I started thinking about this, and I think I have an approach somewhere
in between the JITT and the BUVH. Its pretty simple, actually, so I am
wondering if there is a reason that this didn't already come up. I
can't really play around with it anymore, but this might be a step...
<xsl:stylesheet version="1.0"
xmlns:xsl="http://www.w3.org/1999/XSL/Transform">
<xsl:template match="/quote">
<xsl:for-each select="verse">
<xsl:call-template name="showverse">
<xsl:with-param name="vcont" select="."></xsl:with-param>
</xsl:call-template>
</xsl:for-each>
</xsl:template>
<xsl:template name="showverse">
<xsl:param name="vcont"/>
<xsl:call-template name="nextsib">
<xsl:with-param name="csib" select="following::*"/>
</xsl:call-template><hr/>
</xsl:template>
<xsl:template name="nextsib">
<xsl:param name="csib"/>
<xsl:value-of select="$csib[1]"/>
<xsl:if test="name($csib[1])!='endVerse'">
<xsl:call-template name="nextsib">
<xsl:with-param name="csib" select="$csib/descendant::*"/>
</xsl:call-template>
<xsl:if test="not($csib/descendant::endVerse)">
<xsl:call-template name="nextsib">
<xsl:with-param name="csib"
select="$csib/following::*"/>
</xsl:call-template>
</xsl:if>
</xsl:if>
</xsl:template>
</xsl:stylesheet>
One approach is to go "bottom up". This is what Patrick Durusau and
Matthew O'Donnell, who (AFAIK) have done the most work in public with
this problem, call a "bottom-up virtual hierarchy" (BUVH). One pass
flattens *everything* into milestones; the second interpolates the
hierarchy you want. (Actually this is a simplification of what they
did, though I don't see why it wouldn't work.) This is doable, but
quite hairy if you want to preserve any of the original hierarchy, and
so processor intensive that you don't want to be trying it on large
texts. More lately, their efforts have shifted to an approach they
call JITTs ("Just-in-Time Trees"), in which the verse starts and ends
are promoted from atomic milestones into real element starts and ends.

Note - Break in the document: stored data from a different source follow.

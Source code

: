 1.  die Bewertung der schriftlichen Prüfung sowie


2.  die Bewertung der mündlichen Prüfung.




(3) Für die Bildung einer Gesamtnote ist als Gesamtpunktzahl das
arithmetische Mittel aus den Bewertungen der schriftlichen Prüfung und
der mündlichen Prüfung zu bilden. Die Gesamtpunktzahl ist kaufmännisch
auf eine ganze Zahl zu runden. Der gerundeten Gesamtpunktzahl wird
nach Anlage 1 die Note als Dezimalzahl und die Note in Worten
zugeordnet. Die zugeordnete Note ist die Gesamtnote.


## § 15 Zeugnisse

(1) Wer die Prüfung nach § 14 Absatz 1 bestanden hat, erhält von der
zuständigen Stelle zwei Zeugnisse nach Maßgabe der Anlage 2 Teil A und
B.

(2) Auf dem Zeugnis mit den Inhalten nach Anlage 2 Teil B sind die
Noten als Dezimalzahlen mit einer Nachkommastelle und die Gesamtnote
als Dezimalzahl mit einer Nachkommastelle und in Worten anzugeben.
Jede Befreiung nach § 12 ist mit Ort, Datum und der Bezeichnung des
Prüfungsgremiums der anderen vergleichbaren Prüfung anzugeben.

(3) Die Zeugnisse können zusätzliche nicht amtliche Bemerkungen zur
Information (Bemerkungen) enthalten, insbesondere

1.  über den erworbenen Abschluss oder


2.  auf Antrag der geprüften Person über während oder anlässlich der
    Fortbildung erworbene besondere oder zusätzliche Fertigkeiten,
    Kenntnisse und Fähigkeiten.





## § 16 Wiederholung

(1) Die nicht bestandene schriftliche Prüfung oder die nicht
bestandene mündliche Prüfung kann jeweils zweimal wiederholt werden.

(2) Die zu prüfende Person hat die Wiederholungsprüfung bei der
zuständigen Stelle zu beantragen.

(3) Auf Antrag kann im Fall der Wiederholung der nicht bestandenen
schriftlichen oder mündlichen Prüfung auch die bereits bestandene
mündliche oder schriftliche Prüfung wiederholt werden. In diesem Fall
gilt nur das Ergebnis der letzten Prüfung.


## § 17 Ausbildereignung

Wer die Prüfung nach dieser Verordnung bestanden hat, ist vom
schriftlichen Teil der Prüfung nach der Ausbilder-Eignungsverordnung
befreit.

(A pre-XML-parse process then extracts the hierarchy you want.) While
charmingly enunciated, and (I believe) ultimately on the right track,
this approach suffers (IMHO) because it tries to repeal the First Law
of XML Markup: "Thou Shalt be Cleanly Nested", thereby risking
unnecessary Uncertainty and Doubt, if not actually Fear.